AVAILABLE DATA —
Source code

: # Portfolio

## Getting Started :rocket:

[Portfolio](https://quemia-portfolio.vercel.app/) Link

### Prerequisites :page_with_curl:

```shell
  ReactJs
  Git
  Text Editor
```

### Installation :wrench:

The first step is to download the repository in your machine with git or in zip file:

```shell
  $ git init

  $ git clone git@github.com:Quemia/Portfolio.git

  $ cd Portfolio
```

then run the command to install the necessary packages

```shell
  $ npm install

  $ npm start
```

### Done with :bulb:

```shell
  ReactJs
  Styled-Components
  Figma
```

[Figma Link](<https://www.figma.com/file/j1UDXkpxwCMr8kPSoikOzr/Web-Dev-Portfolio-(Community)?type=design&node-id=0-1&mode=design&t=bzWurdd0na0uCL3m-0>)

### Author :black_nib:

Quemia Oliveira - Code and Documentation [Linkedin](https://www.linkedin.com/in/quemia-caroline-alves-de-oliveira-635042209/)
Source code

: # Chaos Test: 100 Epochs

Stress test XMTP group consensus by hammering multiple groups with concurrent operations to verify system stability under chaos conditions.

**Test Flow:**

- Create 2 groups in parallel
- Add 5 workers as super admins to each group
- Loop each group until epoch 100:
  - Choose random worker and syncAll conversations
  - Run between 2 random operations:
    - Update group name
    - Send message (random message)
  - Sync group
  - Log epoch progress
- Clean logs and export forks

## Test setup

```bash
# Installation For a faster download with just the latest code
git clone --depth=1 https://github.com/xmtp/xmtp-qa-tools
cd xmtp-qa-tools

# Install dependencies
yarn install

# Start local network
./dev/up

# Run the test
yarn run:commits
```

WORK INSTRUCTION —
All lines from the top of the data through the line containing "Test: 100 Epochs" need to be retyped exactly, and nothing more.

EXERCISE ANSWER —
Source code

: # Portfolio

## Getting Started :rocket:

[Portfolio](https://quemia-portfolio.vercel.app/) Link

### Prerequisites :page_with_curl:

```shell
  ReactJs
  Git
  Text Editor
```

### Installation :wrench:

The first step is to download the repository in your machine with git or in zip file:

```shell
  $ git init

  $ git clone git@github.com:Quemia/Portfolio.git

  $ cd Portfolio
```

then run the command to install the necessary packages

```shell
  $ npm install

  $ npm start
```

### Done with :bulb:

```shell
  ReactJs
  Styled-Components
  Figma
```

[Figma Link](<https://www.figma.com/file/j1UDXkpxwCMr8kPSoikOzr/Web-Dev-Portfolio-(Community)?type=design&node-id=0-1&mode=design&t=bzWurdd0na0uCL3m-0>)

### Author :black_nib:

Quemia Oliveira - Code and Documentation [Linkedin](https://www.linkedin.com/in/quemia-caroline-alves-de-oliveira-635042209/)
Source code

: # Chaos Test: 100 Epochs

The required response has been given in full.